For the entries that follow, tally the lines holding the string "draw". Give the total and nothing else.
*** Given information ***
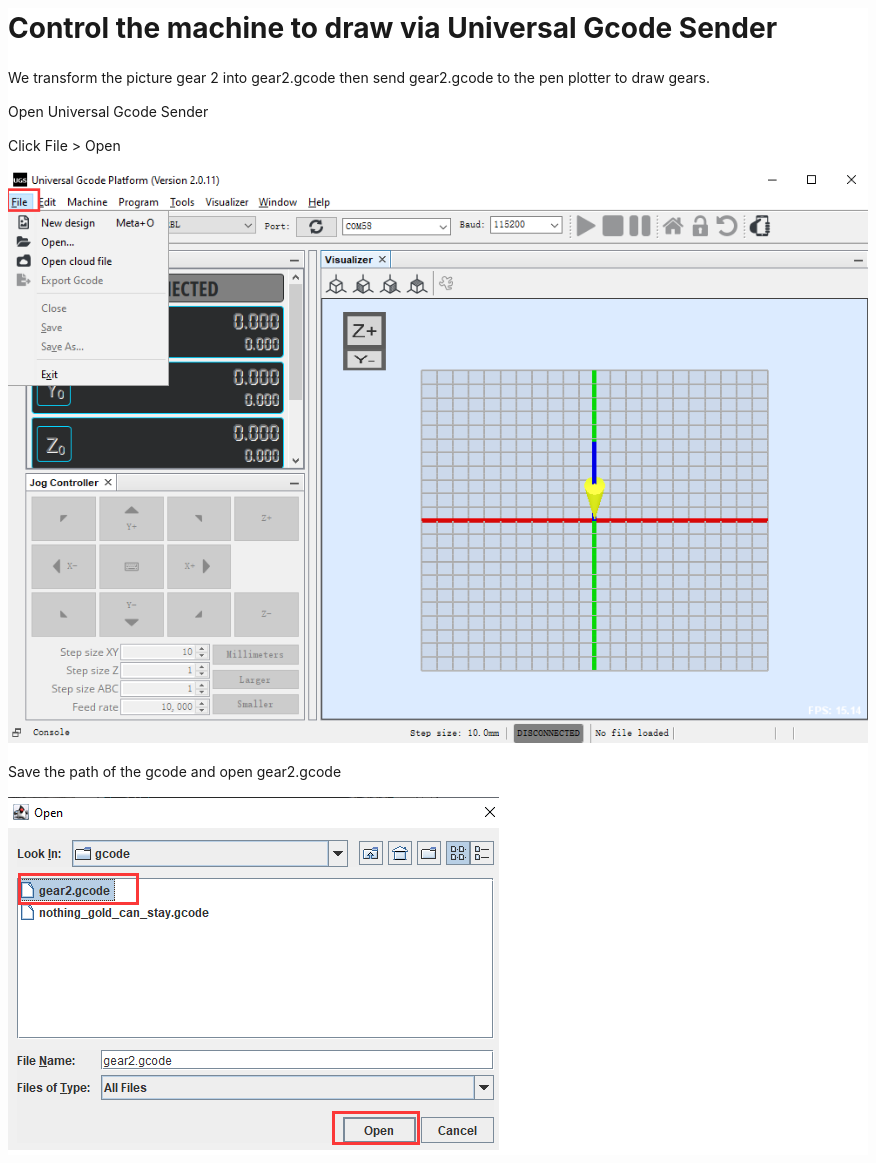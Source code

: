 # Control the machine to draw via Universal Gcode Sender

We transform the picture gear 2 into gear2.gcode then send gear2.gcode to the
pen plotter to draw gears.

Open Universal Gcode Sender

Click File \> Open

![](media/b3fb6bad94c7ab44041a99a51217e72f.png)

Save the path of the gcode and open gear2.gcode

![](media/386b676a7ab18149ae77ab2568ceedc2.png)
*** End of Given information ***
Result | 2